Nagging doubt about the story thing

Johnnie Moore

Johnnie Moore

I’m Johnnie Moore, and I help people work better together

Seth Godin has done his usual excellent job of provoking thought with All Marketers are Liars. He seems to have a knack for taking an idea dramatising it, and packaging it in a way that gets people thinking and talking. He writes really sharply. And, as ever, people are busy making their own meanings out of what he says.

I wish I could put my finger on what it is about this that troubles me. I have this sense that something is missing here. And I’m not sure if it’s about what Seth says or what others are saying he says.

It might be this: an awful lot of storytelling is done after the event. Stories rationalise action. If they are great stories, they sometimes provoke action, setting in train some more actions which will later be post-hoc rationalised as another story. Somewhere in this, there has to change and surprise (otherwise, it’s not much of story).

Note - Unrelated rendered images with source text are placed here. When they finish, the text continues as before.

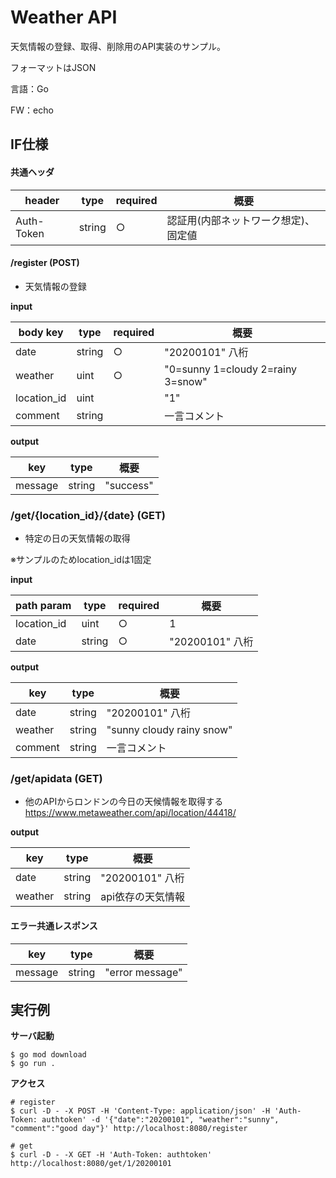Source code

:# Weather API
天気情報の登録、取得、削除用のAPI実装のサンプル。

フォーマットはJSON

言語：Go

FW：echo

## IF仕様
#### 共通ヘッダ
|header|type|required|概要|
|---|---|---|---|
|Auth-Token|string|○|認証用(内部ネットワーク想定)、固定値|

#### /register (POST)

* 天気情報の登録

**input**

|body key|type|required|概要|
|---|---|---|---|
|date|string|○|"20200101" 八桁|
|weather|uint|○|"0=sunny 1=cloudy 2=rainy 3=snow"|
|location_id|uint| |"1"|
|comment|string| |一言コメント|

**output**

|key|type|概要|
|---|---|---|
|message|string|"success"|



### /get/{location_id}/{date} (GET)

* 特定の日の天気情報の取得

※サンプルのためlocation_idは1固定

**input**

|path param|type|required|概要|
|---|---|---|---|
|location_id|uint|○|1|
|date|string|○|"20200101" 八桁|

**output**

|key|type|概要|
|---|---|---|
|date|string|"20200101" 八桁|
|weather|string|"sunny cloudy rainy snow"|
|comment|string|一言コメント|

### /get/apidata (GET)

* 他のAPIからロンドンの今日の天候情報を取得する
https://www.metaweather.com/api/location/44418/

**output**

|key|type|概要|
|---|---|---|
|date|string|"20200101" 八桁|
|weather|string| api依存の天気情報 |


#### エラー共通レスポンス

|key|type|概要|
|---|---|---|
|message|string|"error message"|

## 実行例

**サーバ起動** 
```
$ go mod download
$ go run .
```

**アクセス**
```
# register
$ curl -D - -X POST -H 'Content-Type: application/json' -H 'Auth-Token: authtoken' -d '{"date":"20200101", "weather":"sunny", "comment":"good day"}' http://localhost:8080/register

# get
$ curl -D - -X GET -H 'Auth-Token: authtoken' http://localhost:8080/get/1/20200101
```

But if the aim of the storytelling is to conform to an established world view, where’s the surprise? Somehow it feels like storytelling is being reduced to a calculated exercise in getting people to do things. Somehow that feels undynamic to me and lacking in the disruptive, unreasonable persistence of many entrepreneurs. The way some people are parsing Seth, the element of disruption and risk taking is getting lost in favour of what feels a bit paradigm-sustaining, rather than paradigm-changing. Find out what people think and recycle it to them with a bit of flourish. Where’s the author’s own passionate world view – the risk taking?

I was thinking about this reading Evelyn’s post about the writer who took Einstein’s brain on a journey. Did he set out to identify a valuable market niche… or did he act on impulse? My hunch is that he followed an impulse.

Does this make some sort of sense? Comments, brickbacks, sarcastic remarks welcome.